* **Task**
Among the lines below, restate word for word only those from the line with "## 🛠 Tech Stack" through the line with "3. Run using", with both end lines kept.
(Material supplied begins)
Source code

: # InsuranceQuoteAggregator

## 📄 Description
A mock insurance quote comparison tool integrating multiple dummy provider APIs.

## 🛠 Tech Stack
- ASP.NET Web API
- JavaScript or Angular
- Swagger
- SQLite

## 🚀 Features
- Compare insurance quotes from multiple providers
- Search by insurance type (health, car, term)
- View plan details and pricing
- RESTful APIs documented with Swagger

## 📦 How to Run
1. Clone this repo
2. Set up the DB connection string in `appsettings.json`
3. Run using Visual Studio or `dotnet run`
(Material supplied ends)
(Material supplied begins)
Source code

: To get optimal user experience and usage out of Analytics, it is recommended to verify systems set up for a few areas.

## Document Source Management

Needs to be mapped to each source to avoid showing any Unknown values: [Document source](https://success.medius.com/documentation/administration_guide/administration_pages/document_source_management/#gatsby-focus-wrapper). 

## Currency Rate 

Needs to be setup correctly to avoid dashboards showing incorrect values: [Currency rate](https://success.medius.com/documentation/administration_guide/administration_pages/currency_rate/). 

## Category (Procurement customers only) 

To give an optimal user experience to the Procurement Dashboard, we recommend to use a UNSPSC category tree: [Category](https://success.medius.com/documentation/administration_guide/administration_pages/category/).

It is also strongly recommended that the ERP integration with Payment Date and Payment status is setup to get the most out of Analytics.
(Material supplied ends)
(Material supplied begins)
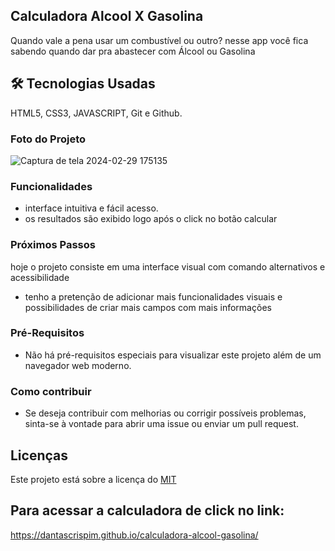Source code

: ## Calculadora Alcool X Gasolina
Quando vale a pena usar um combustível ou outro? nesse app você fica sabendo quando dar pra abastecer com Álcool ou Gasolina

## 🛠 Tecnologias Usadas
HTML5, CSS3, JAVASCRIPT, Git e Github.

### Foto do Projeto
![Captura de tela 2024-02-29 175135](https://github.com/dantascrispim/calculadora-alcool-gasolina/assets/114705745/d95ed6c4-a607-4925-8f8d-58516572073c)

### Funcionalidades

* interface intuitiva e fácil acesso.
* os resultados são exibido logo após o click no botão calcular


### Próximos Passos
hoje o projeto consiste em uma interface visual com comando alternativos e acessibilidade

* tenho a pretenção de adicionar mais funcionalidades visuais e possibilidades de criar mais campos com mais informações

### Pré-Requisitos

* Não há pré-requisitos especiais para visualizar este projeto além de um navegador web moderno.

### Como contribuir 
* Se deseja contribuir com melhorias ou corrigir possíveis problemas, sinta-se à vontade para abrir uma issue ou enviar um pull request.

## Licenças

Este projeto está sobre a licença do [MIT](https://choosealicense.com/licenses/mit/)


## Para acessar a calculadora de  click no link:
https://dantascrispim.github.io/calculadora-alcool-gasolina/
(Material supplied ends)
* **Result**
## 🛠 Tech Stack
- ASP.NET Web API
- JavaScript or Angular
- Swagger
- SQLite

## 🚀 Features
- Compare insurance quotes from multiple providers
- Search by insurance type (health, car, term)
- View plan details and pricing
- RESTful APIs documented with Swagger

## 📦 How to Run
1. Clone this repo
2. Set up the DB connection string in `appsettings.json`
3. Run using Visual Studio or `dotnet run`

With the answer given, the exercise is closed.